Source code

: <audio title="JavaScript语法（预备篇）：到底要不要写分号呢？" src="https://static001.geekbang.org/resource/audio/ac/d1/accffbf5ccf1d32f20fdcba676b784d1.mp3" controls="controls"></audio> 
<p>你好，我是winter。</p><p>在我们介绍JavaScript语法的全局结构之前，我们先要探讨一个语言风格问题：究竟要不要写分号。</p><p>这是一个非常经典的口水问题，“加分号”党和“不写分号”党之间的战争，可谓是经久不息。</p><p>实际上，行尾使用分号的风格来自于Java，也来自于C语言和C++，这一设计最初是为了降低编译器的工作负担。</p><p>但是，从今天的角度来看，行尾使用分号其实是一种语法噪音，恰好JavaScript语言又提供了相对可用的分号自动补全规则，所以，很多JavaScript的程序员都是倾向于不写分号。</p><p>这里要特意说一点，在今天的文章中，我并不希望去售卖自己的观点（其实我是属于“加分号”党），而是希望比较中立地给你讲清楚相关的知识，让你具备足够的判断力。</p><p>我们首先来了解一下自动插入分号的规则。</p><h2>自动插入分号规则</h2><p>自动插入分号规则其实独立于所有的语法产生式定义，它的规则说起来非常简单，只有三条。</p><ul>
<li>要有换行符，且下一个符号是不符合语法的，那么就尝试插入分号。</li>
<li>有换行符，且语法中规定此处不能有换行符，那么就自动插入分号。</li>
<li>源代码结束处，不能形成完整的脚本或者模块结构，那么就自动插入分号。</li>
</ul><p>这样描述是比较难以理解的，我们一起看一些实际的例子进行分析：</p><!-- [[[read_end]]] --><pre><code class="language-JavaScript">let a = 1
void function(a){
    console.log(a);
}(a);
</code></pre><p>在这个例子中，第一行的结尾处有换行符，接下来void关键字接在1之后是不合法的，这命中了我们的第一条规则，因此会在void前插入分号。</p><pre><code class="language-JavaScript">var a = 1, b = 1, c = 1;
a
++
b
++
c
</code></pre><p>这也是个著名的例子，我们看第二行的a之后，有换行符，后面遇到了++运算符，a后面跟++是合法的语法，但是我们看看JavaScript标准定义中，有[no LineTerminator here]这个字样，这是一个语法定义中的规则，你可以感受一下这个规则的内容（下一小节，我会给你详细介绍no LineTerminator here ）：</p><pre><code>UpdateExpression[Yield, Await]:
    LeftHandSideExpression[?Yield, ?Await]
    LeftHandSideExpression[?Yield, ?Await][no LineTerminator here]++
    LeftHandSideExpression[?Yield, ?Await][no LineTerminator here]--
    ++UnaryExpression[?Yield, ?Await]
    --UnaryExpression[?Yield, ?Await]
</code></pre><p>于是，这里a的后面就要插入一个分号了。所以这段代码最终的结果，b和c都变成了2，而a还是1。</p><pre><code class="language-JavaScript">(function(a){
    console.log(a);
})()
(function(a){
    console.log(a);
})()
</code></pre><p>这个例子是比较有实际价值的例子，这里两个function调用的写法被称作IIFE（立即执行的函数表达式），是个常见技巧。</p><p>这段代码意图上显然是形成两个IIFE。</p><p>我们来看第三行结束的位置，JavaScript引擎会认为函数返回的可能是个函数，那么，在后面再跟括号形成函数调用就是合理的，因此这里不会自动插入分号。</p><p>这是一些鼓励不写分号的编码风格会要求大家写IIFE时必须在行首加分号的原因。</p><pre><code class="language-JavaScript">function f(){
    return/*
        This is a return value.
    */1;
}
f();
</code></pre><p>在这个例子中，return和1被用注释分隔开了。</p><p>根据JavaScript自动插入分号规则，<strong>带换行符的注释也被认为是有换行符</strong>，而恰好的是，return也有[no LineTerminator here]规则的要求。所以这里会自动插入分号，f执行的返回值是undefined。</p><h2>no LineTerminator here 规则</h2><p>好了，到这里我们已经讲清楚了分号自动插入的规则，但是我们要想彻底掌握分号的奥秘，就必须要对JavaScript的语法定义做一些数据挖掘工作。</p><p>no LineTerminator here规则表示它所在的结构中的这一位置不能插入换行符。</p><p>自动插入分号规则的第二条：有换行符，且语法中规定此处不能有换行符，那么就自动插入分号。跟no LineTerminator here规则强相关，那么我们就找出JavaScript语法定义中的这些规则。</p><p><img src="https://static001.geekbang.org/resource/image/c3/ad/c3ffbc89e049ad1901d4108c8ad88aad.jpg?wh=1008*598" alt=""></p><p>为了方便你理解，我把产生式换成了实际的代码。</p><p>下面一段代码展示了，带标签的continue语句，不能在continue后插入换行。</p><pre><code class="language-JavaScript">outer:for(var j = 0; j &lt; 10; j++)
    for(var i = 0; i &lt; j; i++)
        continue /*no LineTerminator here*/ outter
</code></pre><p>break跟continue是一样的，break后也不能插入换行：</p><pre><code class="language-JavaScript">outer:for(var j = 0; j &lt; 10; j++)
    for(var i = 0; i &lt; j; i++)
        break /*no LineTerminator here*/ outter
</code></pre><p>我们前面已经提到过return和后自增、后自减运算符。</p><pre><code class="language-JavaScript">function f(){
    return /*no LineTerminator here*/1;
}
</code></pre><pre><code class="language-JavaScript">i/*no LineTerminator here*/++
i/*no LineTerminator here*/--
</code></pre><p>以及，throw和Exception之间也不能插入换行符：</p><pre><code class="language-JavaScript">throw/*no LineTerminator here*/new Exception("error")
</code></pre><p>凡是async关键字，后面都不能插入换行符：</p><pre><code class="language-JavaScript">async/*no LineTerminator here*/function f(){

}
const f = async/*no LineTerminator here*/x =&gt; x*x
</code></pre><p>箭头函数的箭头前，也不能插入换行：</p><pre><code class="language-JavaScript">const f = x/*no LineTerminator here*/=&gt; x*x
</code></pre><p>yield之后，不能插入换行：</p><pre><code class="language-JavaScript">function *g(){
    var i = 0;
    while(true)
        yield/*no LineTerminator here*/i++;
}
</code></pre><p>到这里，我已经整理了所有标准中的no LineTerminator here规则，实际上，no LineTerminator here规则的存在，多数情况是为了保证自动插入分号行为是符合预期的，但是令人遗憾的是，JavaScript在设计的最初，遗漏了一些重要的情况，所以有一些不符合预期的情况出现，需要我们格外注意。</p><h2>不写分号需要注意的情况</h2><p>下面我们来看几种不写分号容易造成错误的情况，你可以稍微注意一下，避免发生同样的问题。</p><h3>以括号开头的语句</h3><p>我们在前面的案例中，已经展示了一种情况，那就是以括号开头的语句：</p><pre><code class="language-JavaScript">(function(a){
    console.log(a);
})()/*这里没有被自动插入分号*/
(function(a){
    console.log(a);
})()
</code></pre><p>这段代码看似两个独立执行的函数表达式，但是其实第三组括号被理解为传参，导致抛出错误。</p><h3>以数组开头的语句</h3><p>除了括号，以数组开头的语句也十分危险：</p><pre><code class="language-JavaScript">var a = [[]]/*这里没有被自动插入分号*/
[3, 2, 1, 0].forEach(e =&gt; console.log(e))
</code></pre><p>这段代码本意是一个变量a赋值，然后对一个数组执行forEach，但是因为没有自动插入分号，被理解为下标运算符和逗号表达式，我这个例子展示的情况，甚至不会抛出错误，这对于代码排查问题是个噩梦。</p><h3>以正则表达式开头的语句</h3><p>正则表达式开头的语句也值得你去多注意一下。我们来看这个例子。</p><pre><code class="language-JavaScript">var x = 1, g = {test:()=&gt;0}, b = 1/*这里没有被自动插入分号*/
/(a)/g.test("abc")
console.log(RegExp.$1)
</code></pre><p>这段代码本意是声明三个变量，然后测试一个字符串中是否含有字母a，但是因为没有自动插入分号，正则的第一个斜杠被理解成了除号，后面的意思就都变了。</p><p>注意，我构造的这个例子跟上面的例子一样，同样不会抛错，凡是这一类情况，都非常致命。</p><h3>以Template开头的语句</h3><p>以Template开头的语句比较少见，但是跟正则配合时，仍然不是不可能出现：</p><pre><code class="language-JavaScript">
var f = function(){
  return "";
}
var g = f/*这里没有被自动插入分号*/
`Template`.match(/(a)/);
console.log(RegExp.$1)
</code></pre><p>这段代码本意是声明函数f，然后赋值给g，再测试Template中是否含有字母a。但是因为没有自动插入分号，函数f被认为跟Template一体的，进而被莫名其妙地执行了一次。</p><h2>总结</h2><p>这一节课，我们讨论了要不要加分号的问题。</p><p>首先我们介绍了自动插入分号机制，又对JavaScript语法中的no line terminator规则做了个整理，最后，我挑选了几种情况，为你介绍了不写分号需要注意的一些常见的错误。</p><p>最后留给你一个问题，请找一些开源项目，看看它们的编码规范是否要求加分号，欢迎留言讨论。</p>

What is expected –
Every line that includes "const" must be copied from the material above.

Task solution –
const f = async/*no LineTerminator here*/x =&gt; x*x
</code></pre><p>箭头函数的箭头前，也不能插入换行：</p><pre><code class="language-JavaScript">const f = x/*no LineTerminator here*/=&gt; x*x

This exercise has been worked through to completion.